Plaintiff timely objected to the Report and Recommendation on March 14, 2018. 5
Specifically, Plaintiff objected to the Magistrate Judge’s determinations that (1) Plaintiff is not
entitled to the appointment of counsel; (2) judicial immunity precludes Plaintiff’s claims against
Defendant Keith C. Barnes (“Judge Barnes”); (3) Plaintiff’s claims for injunctive relief are
barred; (4) Plaintiff failed to state a claim on which relief may be granted against Defendants
Gary R. Herbert (“Governor Herbert”) and Matthew C. Durrant (“Chief Justice Durrant”); and
(5) amendment of Plaintiff’s complaint would be futile.
1
Plaintiff’s last name is spelled two different ways in his court filings: “Prisbry” and “Prisbrey.”
2
Docket no. 32, filed Mar. 1, 2018.
3
Docket no. 11, filed July 21, 2017.
4
Docket no. 25, filed Sept. 18, 2017.
5
Plaintiffs [sic] Oposition [sic] Resonse [sic] to Courts [sic] Report and Recomendations [sic] (“Objection”),
docket no. 35, filed Mar. 15, 2018.
De novo review 6 has been completed of those portions of the Report and
Recommendation to which objection was made, including the record that was before the
Magistrate Judge and the reasoning set forth in the Report and Recommendation.
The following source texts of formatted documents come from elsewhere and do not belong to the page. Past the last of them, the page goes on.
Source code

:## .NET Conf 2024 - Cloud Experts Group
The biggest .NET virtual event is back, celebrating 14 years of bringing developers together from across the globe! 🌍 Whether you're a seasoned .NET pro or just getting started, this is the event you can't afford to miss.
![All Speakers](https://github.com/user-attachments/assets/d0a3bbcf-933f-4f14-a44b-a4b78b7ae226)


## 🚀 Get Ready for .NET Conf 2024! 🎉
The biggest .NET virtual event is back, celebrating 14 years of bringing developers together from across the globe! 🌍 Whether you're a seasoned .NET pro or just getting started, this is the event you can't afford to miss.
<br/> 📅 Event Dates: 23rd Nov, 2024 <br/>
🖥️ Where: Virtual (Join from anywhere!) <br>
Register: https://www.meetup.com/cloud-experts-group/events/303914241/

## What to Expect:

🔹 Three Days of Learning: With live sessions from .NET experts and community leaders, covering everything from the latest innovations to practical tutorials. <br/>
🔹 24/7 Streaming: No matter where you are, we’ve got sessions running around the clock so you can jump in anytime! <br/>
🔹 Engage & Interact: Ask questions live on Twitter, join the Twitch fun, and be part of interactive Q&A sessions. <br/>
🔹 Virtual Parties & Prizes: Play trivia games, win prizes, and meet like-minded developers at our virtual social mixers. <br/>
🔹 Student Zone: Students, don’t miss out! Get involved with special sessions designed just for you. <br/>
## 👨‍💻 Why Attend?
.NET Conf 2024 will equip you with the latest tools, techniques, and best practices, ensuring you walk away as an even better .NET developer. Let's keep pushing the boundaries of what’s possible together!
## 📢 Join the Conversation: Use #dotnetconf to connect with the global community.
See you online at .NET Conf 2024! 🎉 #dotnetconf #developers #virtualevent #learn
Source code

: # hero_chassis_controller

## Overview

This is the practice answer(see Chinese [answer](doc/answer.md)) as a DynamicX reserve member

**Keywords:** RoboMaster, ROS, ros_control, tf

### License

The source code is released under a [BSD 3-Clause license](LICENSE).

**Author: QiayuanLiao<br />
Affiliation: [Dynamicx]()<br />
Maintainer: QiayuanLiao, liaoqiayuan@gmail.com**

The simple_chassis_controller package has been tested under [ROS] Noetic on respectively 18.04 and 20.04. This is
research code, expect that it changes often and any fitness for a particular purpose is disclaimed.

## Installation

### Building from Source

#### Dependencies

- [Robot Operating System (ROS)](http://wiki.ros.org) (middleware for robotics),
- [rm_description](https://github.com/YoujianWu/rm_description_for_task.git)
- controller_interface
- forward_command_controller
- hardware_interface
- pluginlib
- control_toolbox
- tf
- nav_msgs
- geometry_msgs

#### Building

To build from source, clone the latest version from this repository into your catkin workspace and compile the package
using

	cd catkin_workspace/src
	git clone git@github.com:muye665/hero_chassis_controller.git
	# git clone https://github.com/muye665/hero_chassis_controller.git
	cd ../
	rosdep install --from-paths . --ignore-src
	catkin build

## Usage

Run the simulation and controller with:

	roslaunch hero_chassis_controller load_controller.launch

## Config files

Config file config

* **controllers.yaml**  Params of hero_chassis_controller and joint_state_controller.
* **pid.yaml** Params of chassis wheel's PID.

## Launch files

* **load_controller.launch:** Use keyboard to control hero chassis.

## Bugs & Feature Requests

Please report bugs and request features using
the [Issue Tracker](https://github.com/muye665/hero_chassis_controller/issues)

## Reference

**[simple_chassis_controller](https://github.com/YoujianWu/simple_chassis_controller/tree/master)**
Because the
analysis and conclusions of the Magistrate Judge are correct, they are accepted and the Report
and Recommendation 7 is ADOPTED.
DISCUSSION
Plaintiff is Not Entitled to the Appointment of Counsel
Plaintiff asserts that he has a disability caused by a traumatic brain injury. 8 He argues that
“[t]his court has the ability to appoint council [sic] for a fair trial [and] equal protection under
the law yet it has elected not to . . . .” 9
“There is no constitutional right to appointed counsel in a civil case.” 10 Rather, “[t]he
appointment of counsel in a civil case is left to the sound discretion of the district court.” 11
Factors for making this determination include: “the merits of the litigant’s claims, the nature of
the factual issues raised in the claims, the litigant’s ability to present his claims, and the
complexity of the legal issues raised by the claims.” 12
As discussed below, Plaintiff’s claims are without merit. This is not because Plaintiff
lacks the ability to present his claims or to adequately convey information and argument.
6
28 U.S.C. § 636(b).
7
Docket no. 32, filed Mar. 1, 2018.
8
Objection at 2.
9
Id.
10
Durre v. Dempsey, 869 F.2d 543, 547 (10th Cir. 1989).
11
Shabazz v. Askins, 14 F.3d 533, 535 (10th Cir. 1994).
12
Rucks v. Boergermann, 57 F.3d 978, 979 (10th Cir. 1995).
2
Plaintiff’s Complaint 13 and his arguments 14 are thorough and readily understandable. Nor are
Plaintiff’s claims deficient because Plaintiff is appearing pro se, and the factual and legal issues
are complex. They are not. Rather, Plaintiff’s claims fail because the facts Plaintiff alleges
cannot support his claims as a matter of law. These circumstances do not justify the appointment
of counsel. Appointed counsel would not materially assist Plaintiff or the disposition of this case.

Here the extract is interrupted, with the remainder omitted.